# [Dataset records]
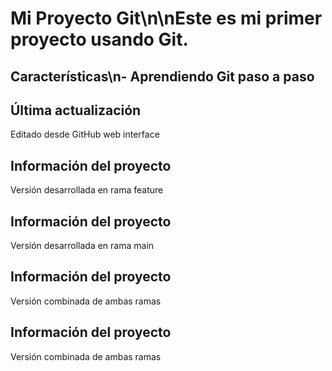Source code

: # Mi Proyecto Git\n\nEste es mi primer proyecto usando Git.
## Características\n- Aprendiendo Git paso a paso
## Última actualización
Editado desde GitHub web interface
## Información del proyecto
Versión desarrollada en rama feature
## Información del proyecto
Versión desarrollada en rama main
## Información del proyecto
Versión combinada de ambas ramas
## Información del proyecto
Versión combinada de ambas ramas
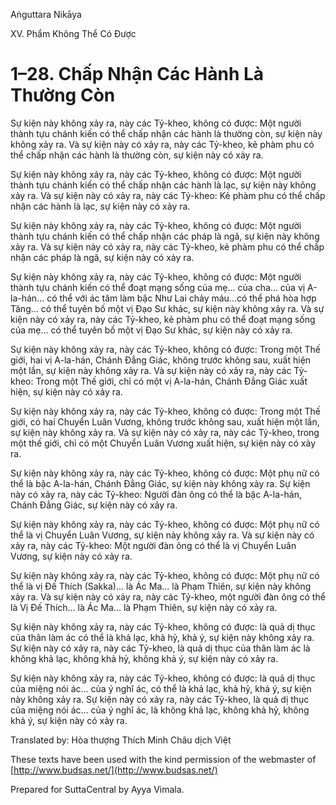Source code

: Aṅguttara Nikāya

XV. Phẩm Không Thể Có Ðược

# 1–28. Chấp Nhận Các Hành Là Thường Còn

Sự kiện này không xảy ra, này các Tỷ-kheo, không có được: Một người thành tựu chánh kiến có thể chấp nhận các hành là thường còn, sự kiện này không xảy ra. Và sự kiện này có xảy ra, này các Tỷ-kheo, kẻ phàm phu có thể chấp nhận các hành là thường còn, sự kiện này có xảy ra.

Sự kiện này không xảy ra, này các Tỷ-kheo, không có được: Một người thành tựu chánh kiến có thể chấp nhận các hành là lạc, sự kiện này không xảy ra. Và sự kiện này có xảy ra, này các Tỷ-kheo: Kẻ phàm phu có thể chấp nhận các hành là lạc, sự kiện này có xảy ra.

Sự kiện này không xảy ra, này các Tỷ-kheo, không có được: Một người thành tựu chánh kiến có thể chấp nhận các pháp là ngã, sự kiện này không xảy ra. Và sự kiện này có xảy ra, này các Tỷ-kheo, kẻ phàm phu có thể chấp nhận các pháp là ngã, sự kiện này có xảy ra.

Sự kiện này không xảy ra, này các Tỷ-kheo, không có được: Một người thành tựu chánh kiến có thể đoạt mạng sống của mẹ... của cha... của vị A-la-hán... có thể với ác tâm làm bậc Như Lai chảy máu...có thể phá hòa hợp Tăng... có thể tuyên bố một vị Ðạo Sư khác, sự kiện này không xảy ra. Và sự kiện này có xảy ra, này các Tỷ-kheo, kẻ phàm phu có thể đoạt mạng sống của mẹ... có thể tuyên bố một vị Ðạo Sư khác, sự kiện này có xảy ra.

Sự kiện này không xảy ra, này các Tỷ-kheo, không có được: Trong một Thế giới, hai vị A-la-hán, Chánh Ðẳng Giác, không trước không sau, xuất hiện một lần, sự kiện này không xảy ra. Và sự kiện này có xảy ra, này các Tỷ-kheo: Trong một Thế giới, chỉ có một vị A-la-hán, Chánh Ðẳng Giác xuất hiện, sự kiện này có xảy ra.

Sự kiện này không xảy ra, này các Tỷ-kheo, không có được: Trong một Thế giới, có hai Chuyển Luân Vương, không trước không sau, xuất hiện một lần, sự kiện này không xảy ra. Và sự kiện này có xảy ra, này các Tỷ-kheo, trong một thế giới, chỉ có một Chuyển Luân Vương xuất hiện, sự kiện này có xảy ra.

Sự kiện này không xảy ra, này các Tỷ-kheo, không có được: Một phụ nữ có thể là bậc A-la-hán, Chánh Ðẳng Giác, sự kiện này không xảy ra. Sự kiện này có xảy ra, này các Tỷ-kheo: Người đàn ông có thể là bậc A-la-hán, Chánh Ðẳng Giác, sự kiện này có xảy ra.

Sự kiện này không xảy ra, này các Tỷ-kheo, không có được: Một phụ nữ có thể là vị Chuyển Luân Vương, sự kiện này không xảy ra. Và sự kiện này có xảy ra, này các Tỷ-kheo: Một người đàn ông có thể là vị Chuyển Luân Vương, sự kiện này có xảy ra.

Sự kiện này không xảy ra, này các Tỷ-kheo, không có được: Một phụ nữ có thể là vị Ðế Thích (Sakka)... là Ác Ma... là Phạm Thiên, sự kiện này không xảy ra. Và sự kiện này có xảy ra, này các Tỷ-kheo, một người đàn ông có thể là Vị Ðế Thích... là Ác Ma... là Phạm Thiên, sự kiện này có xảy ra.

Sự kiện này không xảy ra, này các Tỷ-kheo, không có được: là quả dị thục của thân làm ác có thể là khả lạc, khả hỷ, khả ý, sự kiện này không xảy ra. Sự kiện này có xảy ra, này các Tỷ-kheo, là quả dị thục của thân làm ác là không khả lạc, không khả hỷ, không khả ý, sự kiện này có xảy ra.

Sự kiện này không xảy ra, này các Tỷ-kheo, không có được: là quả dị thục của miệng nói ác... của ý nghĩ ác, có thể là khả lạc, khả hỷ, khả ý, sự kiện này không xảy ra. Sự kiện này có xảy ra, này các Tỷ-kheo, là quả dị thục của miệng nói ác... của ý nghĩ ác, là không khả lạc, không khả hỷ, không khả ý, sự kiện này có xảy ra.

Translated by: Hòa thượng Thích Minh Châu dịch Việt

These texts have been used with the kind permission of the webmaster of [http://www.budsas.net/](http://www.budsas.net/)

Prepared for SuttaCentral by Ayya Vimala.
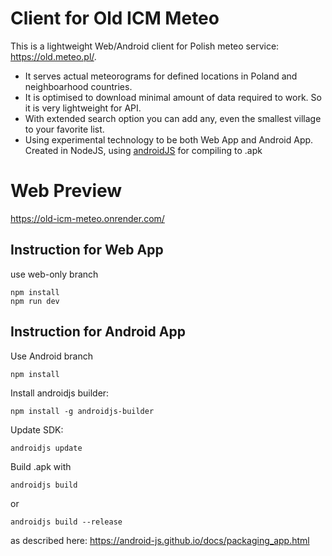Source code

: # Client for Old ICM Meteo

This is a lightweight Web/Android client for Polish meteo service: https://old.meteo.pl/.

 - It serves actual meteorograms for defined locations in Poland and neighboarhood countries. 
 - It is optimised to download minimal amount of data required to work. So it is very lightweight for API.
 -  With extended search option you can add any, even the smallest village to your favorite list.
 - Using experimental technology to be both Web App and Android App. Created in NodeJS, using [androidJS](https://android-js.github.io/) for compiling to .apk

# Web Preview

https://old-icm-meteo.onrender.com/

## Instruction for Web App
use web-only branch

    npm install
    npm run dev

## Instruction for Android App
Use Android branch

    npm install

Install androidjs builder:

    npm install -g androidjs-builder

Update SDK:

    androidjs update

Build .apk with

    androidjs build

or

    androidjs build --release

as described here:
https://android-js.github.io/docs/packaging_app.html




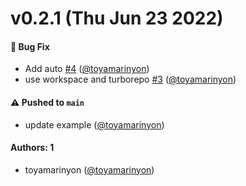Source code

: # v0.2.1 (Thu Jun 23 2022)

#### 🐛 Bug Fix

- Add auto [#4](https://github.com/toyamarinyon/webcrypt-session/pull/4) ([@toyamarinyon](https://github.com/toyamarinyon))
- use workspace and turborepo [#3](https://github.com/toyamarinyon/webcrypt-session/pull/3) ([@toyamarinyon](https://github.com/toyamarinyon))

#### ⚠️ Pushed to `main`

- update example ([@toyamarinyon](https://github.com/toyamarinyon))

#### Authors: 1

- toyamarinyon ([@toyamarinyon](https://github.com/toyamarinyon))
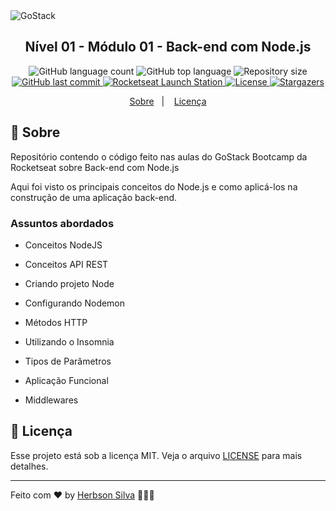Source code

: <img alt="GoStack" src="https://storage.googleapis.com/golden-wind/bootcamp-gostack/header-desafios-new.png" />

<h2 align="center">
  Nível 01 - Módulo 01 - Back-end com Node.js
</h2>

<!-- <blockquote align="center">“Não espere para plantar, apenas tenha paciência para colher”!</blockquote> -->

<p align="center">
  <img alt="GitHub language count" src="https://img.shields.io/github/languages/count/herbsonsilva/gostack-n01m01-back-end-com-nodejs?color=%2304D361">

  <img alt="GitHub top language" src="https://img.shields.io/github/languages/top/herbsonsilva/gostack-n01m01-back-end-com-nodejs?color=%2304D361">
  
  <img alt="Repository size" src="https://img.shields.io/github/repo-size/herbsonsilva/gostack-n01m01-back-end-com-nodejs?color=%2304D361">
  
  <a href="https://github.com/herbsonsilva/gostack-n01m01-back-end-com-nodejs/commits/master">
    <img alt="GitHub last commit" src="https://img.shields.io/github/last-commit/herbsonsilva/gostack-n01m01-back-end-com-nodejs?color=%2304D361">
  </a>

  <a href="https://rocketseat.com.br">
    <img alt="Rocketseat Launch Station" src="https://img.shields.io/badge/launch%20station-Rocketseat-%2304D361">
  </a>

  <a href="https://github.com/herbsonsilva/gostack-n01m01-back-end-com-nodejs/blob/master/LICENSE">
    <img alt="License" src="https://img.shields.io/badge/license-MIT-%2304D361">
  </a>

  <a href="https://github.com/herbsonsilva/gostack-n01m01-back-end-com-nodejs/stargazers">
    <img alt="Stargazers" src="https://img.shields.io/github/stars/herbsonsilva/gostack-n01m01-back-end-com-nodejs?style=social">
  </a>
</p>

<p align="center">
  <a href="#rocket-sobre">Sobre</a>&nbsp;&nbsp;&nbsp;|&nbsp;&nbsp;&nbsp;
  <a href="#memo-licença">Licença</a>
</p>

## :rocket: Sobre

Repositório contendo o código feito nas aulas do GoStack Bootcamp da Rocketseat sobre Back-end com Node.js

Aqui foi visto os principais conceitos do Node.js e como aplicá-los na construção de uma aplicação back-end.

### Assuntos abordados

- Conceitos NodeJS

- Conceitos API REST

- Criando projeto Node

- Configurando Nodemon

- Métodos HTTP

- Utilizando o Insomnia

- Tipos de Parâmetros

- Aplicação Funcional

- Middlewares

## :memo: Licença

Esse projeto está sob a licença MIT. Veja o arquivo [LICENSE](../master/LICENSE) para mais detalhes.

---

Feito com ♥ by [Herbson Silva](https://www.linkedin.com/in/herbsonsilva/) :wave::wave::wave:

# [Task instructions]
Give again, please, precisely the lines that begin the records and run through the line with "lạc, sự kiện này có xảy ra." in it, keeping both end lines and dropping any pictures.

# [Result of this task]
Source code

: # Mi Proyecto Git\n\nEste es mi primer proyecto usando Git.
## Características\n- Aprendiendo Git paso a paso
## Última actualización
Editado desde GitHub web interface
## Información del proyecto
Versión desarrollada en rama feature
## Información del proyecto
Versión desarrollada en rama main
## Información del proyecto
Versión combinada de ambas ramas
## Información del proyecto
Versión combinada de ambas ramas
Source code

: Aṅguttara Nikāya

XV. Phẩm Không Thể Có Ðược

# 1–28. Chấp Nhận Các Hành Là Thường Còn

Sự kiện này không xảy ra, này các Tỷ-kheo, không có được: Một người thành tựu chánh kiến có thể chấp nhận các hành là thường còn, sự kiện này không xảy ra. Và sự kiện này có xảy ra, này các Tỷ-kheo, kẻ phàm phu có thể chấp nhận các hành là thường còn, sự kiện này có xảy ra.

Sự kiện này không xảy ra, này các Tỷ-kheo, không có được: Một người thành tựu chánh kiến có thể chấp nhận các hành là lạc, sự kiện này không xảy ra. Và sự kiện này có xảy ra, này các Tỷ-kheo: Kẻ phàm phu có thể chấp nhận các hành là lạc, sự kiện này có xảy ra.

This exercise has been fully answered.